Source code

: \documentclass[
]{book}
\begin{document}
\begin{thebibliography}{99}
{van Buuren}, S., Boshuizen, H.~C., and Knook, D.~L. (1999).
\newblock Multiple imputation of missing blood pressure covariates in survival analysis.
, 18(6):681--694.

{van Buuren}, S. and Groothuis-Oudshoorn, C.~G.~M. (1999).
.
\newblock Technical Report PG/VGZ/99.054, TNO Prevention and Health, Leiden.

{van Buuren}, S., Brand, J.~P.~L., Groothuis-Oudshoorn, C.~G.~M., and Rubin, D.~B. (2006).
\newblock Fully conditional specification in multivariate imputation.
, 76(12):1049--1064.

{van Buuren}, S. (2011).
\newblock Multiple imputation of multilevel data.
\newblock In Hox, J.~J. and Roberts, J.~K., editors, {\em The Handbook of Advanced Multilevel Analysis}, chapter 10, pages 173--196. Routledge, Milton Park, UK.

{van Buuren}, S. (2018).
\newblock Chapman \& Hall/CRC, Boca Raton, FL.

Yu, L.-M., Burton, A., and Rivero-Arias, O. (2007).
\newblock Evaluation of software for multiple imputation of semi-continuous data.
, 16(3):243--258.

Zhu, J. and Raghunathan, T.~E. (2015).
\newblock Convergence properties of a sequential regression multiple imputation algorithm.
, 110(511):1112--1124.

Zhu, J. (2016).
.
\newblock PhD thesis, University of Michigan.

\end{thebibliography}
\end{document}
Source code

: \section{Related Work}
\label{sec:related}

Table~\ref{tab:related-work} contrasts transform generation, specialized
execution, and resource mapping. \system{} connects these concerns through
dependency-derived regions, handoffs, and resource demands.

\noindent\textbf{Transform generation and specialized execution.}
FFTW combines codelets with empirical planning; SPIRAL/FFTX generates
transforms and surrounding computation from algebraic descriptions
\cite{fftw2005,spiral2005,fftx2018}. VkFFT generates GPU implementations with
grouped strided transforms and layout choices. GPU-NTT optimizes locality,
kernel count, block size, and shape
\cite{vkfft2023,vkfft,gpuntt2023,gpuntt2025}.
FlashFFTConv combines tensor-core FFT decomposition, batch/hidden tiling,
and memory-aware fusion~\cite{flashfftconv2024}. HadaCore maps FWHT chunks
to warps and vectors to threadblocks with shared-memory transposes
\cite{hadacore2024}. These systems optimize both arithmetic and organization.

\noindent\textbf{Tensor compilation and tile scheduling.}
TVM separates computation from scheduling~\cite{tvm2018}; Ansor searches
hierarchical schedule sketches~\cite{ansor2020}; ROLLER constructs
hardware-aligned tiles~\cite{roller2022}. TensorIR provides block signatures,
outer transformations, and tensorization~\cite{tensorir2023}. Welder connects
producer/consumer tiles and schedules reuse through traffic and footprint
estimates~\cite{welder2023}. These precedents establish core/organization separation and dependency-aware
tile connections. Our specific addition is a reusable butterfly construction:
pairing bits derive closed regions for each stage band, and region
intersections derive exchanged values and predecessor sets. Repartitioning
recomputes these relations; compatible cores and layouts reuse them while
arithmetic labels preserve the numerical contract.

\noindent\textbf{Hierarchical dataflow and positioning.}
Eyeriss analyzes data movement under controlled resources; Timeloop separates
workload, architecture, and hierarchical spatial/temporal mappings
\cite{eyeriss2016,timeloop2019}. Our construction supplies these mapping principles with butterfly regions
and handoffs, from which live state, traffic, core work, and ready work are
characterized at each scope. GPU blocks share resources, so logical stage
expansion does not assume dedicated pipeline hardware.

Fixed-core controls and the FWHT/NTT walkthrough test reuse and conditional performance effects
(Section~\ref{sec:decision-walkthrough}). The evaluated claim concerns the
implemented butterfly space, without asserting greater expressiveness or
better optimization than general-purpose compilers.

^^^^

Exercise details: Return only those lines that run from the one containing "arithmetic labels preserve" through the end of the entries, keeping each exactly as written.

Solution to this task:
arithmetic labels preserve the numerical contract.

\noindent\textbf{Hierarchical dataflow and positioning.}
Eyeriss analyzes data movement under controlled resources; Timeloop separates
workload, architecture, and hierarchical spatial/temporal mappings
\cite{eyeriss2016,timeloop2019}. Our construction supplies these mapping principles with butterfly regions
and handoffs, from which live state, traffic, core work, and ready work are
characterized at each scope. GPU blocks share resources, so logical stage
expansion does not assume dedicated pipeline hardware.

Fixed-core controls and the FWHT/NTT walkthrough test reuse and conditional performance effects
(Section~\ref{sec:decision-walkthrough}). The evaluated claim concerns the
implemented butterfly space, without asserting greater expressiveness or
better optimization than general-purpose compilers.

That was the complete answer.